* [Entries provided]:

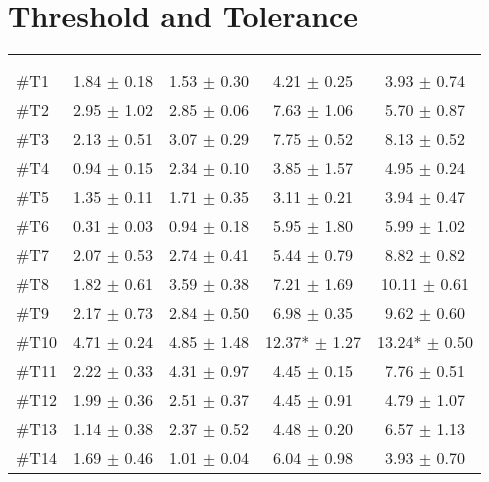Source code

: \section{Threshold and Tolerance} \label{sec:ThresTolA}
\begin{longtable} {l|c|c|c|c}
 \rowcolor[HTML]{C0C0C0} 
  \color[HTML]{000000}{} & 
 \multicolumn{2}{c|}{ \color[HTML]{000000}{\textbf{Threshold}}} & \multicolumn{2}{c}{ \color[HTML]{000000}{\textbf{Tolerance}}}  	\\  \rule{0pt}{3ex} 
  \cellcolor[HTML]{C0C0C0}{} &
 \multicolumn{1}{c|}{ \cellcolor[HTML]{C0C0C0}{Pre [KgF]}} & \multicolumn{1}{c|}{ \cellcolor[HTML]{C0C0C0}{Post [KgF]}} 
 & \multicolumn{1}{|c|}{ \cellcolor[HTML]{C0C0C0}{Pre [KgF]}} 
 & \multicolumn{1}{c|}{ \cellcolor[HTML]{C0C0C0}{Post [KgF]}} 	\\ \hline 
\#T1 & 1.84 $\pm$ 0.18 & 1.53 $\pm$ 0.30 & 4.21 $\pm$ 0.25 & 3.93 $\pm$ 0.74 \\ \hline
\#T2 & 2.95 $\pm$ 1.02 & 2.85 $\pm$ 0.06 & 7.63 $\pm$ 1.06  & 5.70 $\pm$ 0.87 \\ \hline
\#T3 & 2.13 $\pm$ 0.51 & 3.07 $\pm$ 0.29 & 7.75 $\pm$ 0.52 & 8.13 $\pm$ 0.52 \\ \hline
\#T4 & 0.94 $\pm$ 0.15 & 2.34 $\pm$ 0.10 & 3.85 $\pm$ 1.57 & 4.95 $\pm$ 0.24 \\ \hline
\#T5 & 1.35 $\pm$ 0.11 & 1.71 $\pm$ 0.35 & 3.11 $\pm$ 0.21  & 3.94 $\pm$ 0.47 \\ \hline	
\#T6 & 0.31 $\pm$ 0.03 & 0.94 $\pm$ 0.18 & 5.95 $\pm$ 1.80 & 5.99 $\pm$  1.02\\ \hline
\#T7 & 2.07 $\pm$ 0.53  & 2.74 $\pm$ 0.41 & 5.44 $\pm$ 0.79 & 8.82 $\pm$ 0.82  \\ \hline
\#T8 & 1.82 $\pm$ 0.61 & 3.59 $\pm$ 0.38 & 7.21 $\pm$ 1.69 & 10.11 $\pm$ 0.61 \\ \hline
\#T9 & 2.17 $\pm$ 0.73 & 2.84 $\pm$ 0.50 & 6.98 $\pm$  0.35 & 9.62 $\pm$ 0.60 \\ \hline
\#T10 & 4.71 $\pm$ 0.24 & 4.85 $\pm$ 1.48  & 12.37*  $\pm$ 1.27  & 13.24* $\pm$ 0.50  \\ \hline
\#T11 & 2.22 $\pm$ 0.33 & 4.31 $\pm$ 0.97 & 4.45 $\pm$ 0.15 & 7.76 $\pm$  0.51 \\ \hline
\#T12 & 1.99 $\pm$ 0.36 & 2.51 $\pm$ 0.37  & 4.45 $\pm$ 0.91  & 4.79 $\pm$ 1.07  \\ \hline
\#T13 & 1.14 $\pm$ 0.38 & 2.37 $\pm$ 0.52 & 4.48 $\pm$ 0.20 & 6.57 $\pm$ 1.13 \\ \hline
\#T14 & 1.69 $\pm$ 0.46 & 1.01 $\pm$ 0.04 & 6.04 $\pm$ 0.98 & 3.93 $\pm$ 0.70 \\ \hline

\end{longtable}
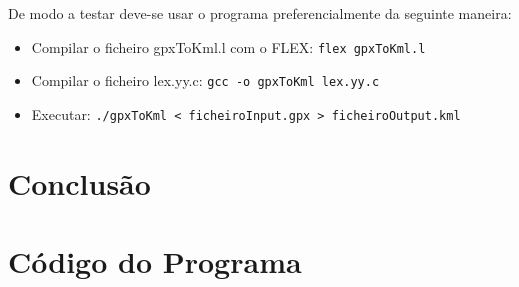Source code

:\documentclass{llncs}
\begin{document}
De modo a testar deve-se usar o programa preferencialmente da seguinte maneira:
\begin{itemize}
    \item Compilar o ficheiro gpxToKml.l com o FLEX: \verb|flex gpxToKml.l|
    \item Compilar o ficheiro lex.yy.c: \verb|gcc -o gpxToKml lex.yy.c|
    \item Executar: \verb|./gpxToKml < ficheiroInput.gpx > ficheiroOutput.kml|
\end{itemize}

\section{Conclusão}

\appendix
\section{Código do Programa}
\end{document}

* [Exercise]:
Without the pictures, repeat the listing word for word.

* [Response to this task]:
Source code

: \section{Threshold and Tolerance} \label{sec:ThresTolA}
\begin{longtable} {l|c|c|c|c}
 \rowcolor[HTML]{C0C0C0} 
  \color[HTML]{000000}{} & 
 \multicolumn{2}{c|}{ \color[HTML]{000000}{\textbf{Threshold}}} & \multicolumn{2}{c}{ \color[HTML]{000000}{\textbf{Tolerance}}}  	\\  \rule{0pt}{3ex} 
  \cellcolor[HTML]{C0C0C0}{} &
 \multicolumn{1}{c|}{ \cellcolor[HTML]{C0C0C0}{Pre [KgF]}} & \multicolumn{1}{c|}{ \cellcolor[HTML]{C0C0C0}{Post [KgF]}} 
 & \multicolumn{1}{|c|}{ \cellcolor[HTML]{C0C0C0}{Pre [KgF]}} 
 & \multicolumn{1}{c|}{ \cellcolor[HTML]{C0C0C0}{Post [KgF]}} 	\\ \hline 
\#T1 & 1.84 $\pm$ 0.18 & 1.53 $\pm$ 0.30 & 4.21 $\pm$ 0.25 & 3.93 $\pm$ 0.74 \\ \hline
\#T2 & 2.95 $\pm$ 1.02 & 2.85 $\pm$ 0.06 & 7.63 $\pm$ 1.06  & 5.70 $\pm$ 0.87 \\ \hline
\#T3 & 2.13 $\pm$ 0.51 & 3.07 $\pm$ 0.29 & 7.75 $\pm$ 0.52 & 8.13 $\pm$ 0.52 \\ \hline
\#T4 & 0.94 $\pm$ 0.15 & 2.34 $\pm$ 0.10 & 3.85 $\pm$ 1.57 & 4.95 $\pm$ 0.24 \\ \hline
\#T5 & 1.35 $\pm$ 0.11 & 1.71 $\pm$ 0.35 & 3.11 $\pm$ 0.21  & 3.94 $\pm$ 0.47 \\ \hline	
\#T6 & 0.31 $\pm$ 0.03 & 0.94 $\pm$ 0.18 & 5.95 $\pm$ 1.80 & 5.99 $\pm$  1.02\\ \hline
\#T7 & 2.07 $\pm$ 0.53  & 2.74 $\pm$ 0.41 & 5.44 $\pm$ 0.79 & 8.82 $\pm$ 0.82  \\ \hline
\#T8 & 1.82 $\pm$ 0.61 & 3.59 $\pm$ 0.38 & 7.21 $\pm$ 1.69 & 10.11 $\pm$ 0.61 \\ \hline
\#T9 & 2.17 $\pm$ 0.73 & 2.84 $\pm$ 0.50 & 6.98 $\pm$  0.35 & 9.62 $\pm$ 0.60 \\ \hline
\#T10 & 4.71 $\pm$ 0.24 & 4.85 $\pm$ 1.48  & 12.37*  $\pm$ 1.27  & 13.24* $\pm$ 0.50  \\ \hline
\#T11 & 2.22 $\pm$ 0.33 & 4.31 $\pm$ 0.97 & 4.45 $\pm$ 0.15 & 7.76 $\pm$  0.51 \\ \hline
\#T12 & 1.99 $\pm$ 0.36 & 2.51 $\pm$ 0.37  & 4.45 $\pm$ 0.91  & 4.79 $\pm$ 1.07  \\ \hline
\#T13 & 1.14 $\pm$ 0.38 & 2.37 $\pm$ 0.52 & 4.48 $\pm$ 0.20 & 6.57 $\pm$ 1.13 \\ \hline
\#T14 & 1.69 $\pm$ 0.46 & 1.01 $\pm$ 0.04 & 6.04 $\pm$ 0.98 & 3.93 $\pm$ 0.70 \\ \hline

\end{longtable}
Source code

:\documentclass{llncs}
\begin{document}
De modo a testar deve-se usar o programa preferencialmente da seguinte maneira:
\begin{itemize}
    \item Compilar o ficheiro gpxToKml.l com o FLEX: \verb|flex gpxToKml.l|
    \item Compilar o ficheiro lex.yy.c: \verb|gcc -o gpxToKml lex.yy.c|
    \item Executar: \verb|./gpxToKml < ficheiroInput.gpx > ficheiroOutput.kml|
\end{itemize}

\section{Conclusão}

\appendix
\section{Código do Programa}
\end{document}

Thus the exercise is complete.